→ **WORK REQUEST**:
If a line in the entries below includes "taille", pick it out and copy it.
[Opening PROVIDED ENTRIES section]
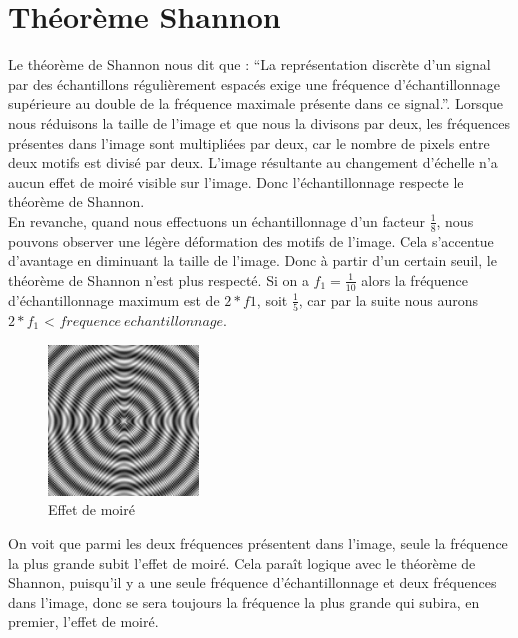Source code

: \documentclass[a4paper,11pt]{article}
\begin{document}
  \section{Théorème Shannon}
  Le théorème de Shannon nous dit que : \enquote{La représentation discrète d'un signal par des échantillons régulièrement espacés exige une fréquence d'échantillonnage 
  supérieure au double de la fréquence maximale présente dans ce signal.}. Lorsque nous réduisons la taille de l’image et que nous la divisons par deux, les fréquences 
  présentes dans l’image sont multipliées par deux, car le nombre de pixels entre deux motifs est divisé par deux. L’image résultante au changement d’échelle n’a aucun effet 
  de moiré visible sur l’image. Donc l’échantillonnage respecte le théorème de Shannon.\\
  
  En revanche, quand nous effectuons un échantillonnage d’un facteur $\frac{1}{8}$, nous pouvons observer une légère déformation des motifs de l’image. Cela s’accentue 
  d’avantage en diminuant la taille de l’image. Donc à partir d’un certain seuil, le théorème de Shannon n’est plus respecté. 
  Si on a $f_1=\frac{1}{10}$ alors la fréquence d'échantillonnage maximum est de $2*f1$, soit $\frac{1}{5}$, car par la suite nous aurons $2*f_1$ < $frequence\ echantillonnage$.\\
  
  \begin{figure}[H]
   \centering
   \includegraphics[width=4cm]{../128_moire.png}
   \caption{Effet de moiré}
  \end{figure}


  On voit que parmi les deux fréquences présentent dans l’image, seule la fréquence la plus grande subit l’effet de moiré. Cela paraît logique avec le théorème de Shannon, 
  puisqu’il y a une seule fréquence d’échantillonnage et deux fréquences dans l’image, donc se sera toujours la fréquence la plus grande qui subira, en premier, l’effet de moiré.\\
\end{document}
[Closing PROVIDED ENTRIES section]
[Opening PROVIDED ENTRIES section]
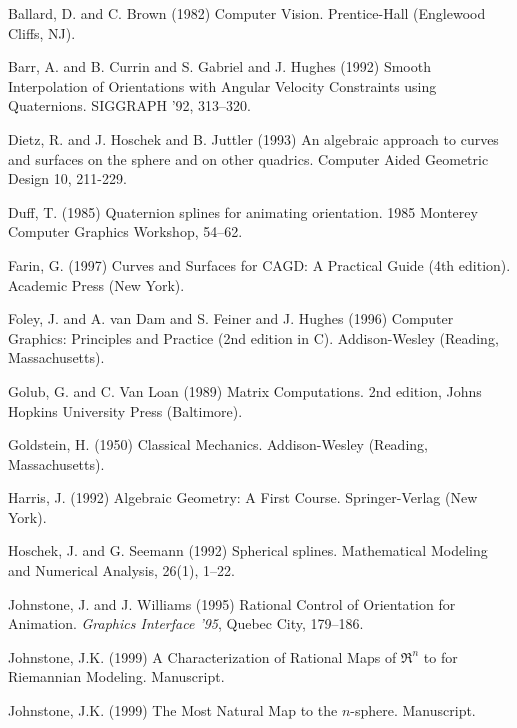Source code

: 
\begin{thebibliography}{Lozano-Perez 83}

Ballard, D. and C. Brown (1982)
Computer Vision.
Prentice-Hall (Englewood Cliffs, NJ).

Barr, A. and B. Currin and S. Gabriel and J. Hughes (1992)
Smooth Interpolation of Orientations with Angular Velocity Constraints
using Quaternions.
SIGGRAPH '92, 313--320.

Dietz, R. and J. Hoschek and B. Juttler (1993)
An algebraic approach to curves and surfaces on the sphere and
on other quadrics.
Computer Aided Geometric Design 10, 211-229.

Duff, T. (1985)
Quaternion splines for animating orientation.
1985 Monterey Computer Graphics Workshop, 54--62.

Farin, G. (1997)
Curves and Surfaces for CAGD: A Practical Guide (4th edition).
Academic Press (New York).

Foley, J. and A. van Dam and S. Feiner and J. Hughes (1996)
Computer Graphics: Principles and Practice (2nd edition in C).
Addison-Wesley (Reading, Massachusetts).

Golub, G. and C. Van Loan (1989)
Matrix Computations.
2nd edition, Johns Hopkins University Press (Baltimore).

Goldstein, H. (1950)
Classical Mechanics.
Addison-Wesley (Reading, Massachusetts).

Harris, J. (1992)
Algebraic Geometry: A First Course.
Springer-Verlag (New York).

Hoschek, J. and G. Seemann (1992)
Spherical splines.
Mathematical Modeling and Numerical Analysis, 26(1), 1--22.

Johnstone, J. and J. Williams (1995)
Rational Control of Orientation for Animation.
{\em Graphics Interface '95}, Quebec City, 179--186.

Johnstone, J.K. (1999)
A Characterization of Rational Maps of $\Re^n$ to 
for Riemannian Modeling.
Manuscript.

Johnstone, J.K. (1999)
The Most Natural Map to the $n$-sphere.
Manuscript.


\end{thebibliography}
[Closing PROVIDED ENTRIES section]
[Opening PROVIDED ENTRIES section]
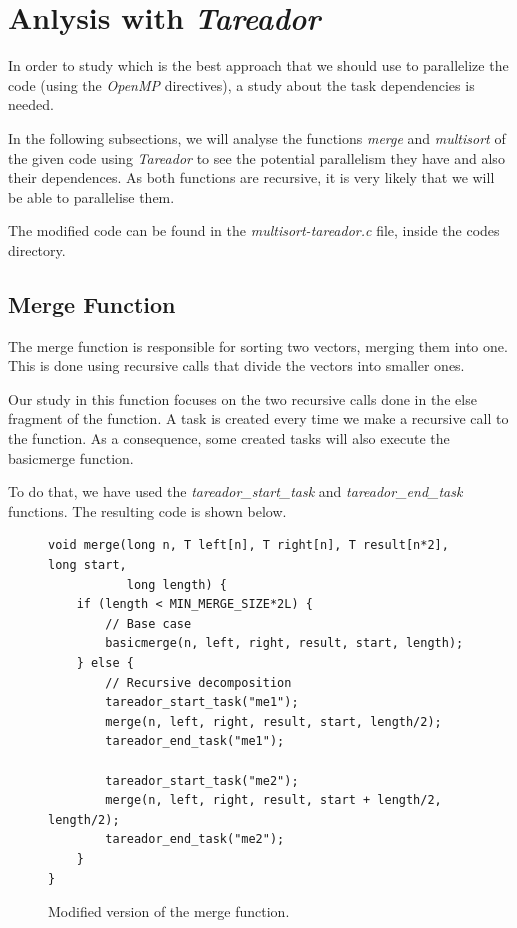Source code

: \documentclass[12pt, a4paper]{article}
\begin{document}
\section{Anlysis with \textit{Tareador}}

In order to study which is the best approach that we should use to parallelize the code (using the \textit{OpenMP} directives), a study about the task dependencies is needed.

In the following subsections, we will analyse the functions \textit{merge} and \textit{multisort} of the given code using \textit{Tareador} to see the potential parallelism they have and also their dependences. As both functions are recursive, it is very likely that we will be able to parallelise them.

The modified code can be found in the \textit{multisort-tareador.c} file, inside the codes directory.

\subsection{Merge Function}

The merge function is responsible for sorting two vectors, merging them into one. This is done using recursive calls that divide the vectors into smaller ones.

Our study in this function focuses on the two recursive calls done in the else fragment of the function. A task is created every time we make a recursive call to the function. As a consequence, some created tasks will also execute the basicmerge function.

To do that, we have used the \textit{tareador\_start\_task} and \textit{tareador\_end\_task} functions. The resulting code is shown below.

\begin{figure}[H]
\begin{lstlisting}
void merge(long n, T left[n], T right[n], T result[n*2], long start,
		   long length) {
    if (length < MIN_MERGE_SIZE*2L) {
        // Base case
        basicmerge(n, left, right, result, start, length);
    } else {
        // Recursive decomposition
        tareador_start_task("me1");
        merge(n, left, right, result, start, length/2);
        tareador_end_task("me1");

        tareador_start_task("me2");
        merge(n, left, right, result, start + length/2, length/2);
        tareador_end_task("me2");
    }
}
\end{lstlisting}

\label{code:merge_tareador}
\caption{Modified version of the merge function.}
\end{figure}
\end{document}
[Closing PROVIDED ENTRIES section]
→ **EXPECTED OUTPUT**:
  supérieure au double de la fréquence maximale présente dans ce signal.}. Lorsque nous réduisons la taille de l’image et que nous la divisons par deux, les fréquences 
  d’avantage en diminuant la taille de l’image. Donc à partir d’un certain seuil, le théorème de Shannon n’est plus respecté. 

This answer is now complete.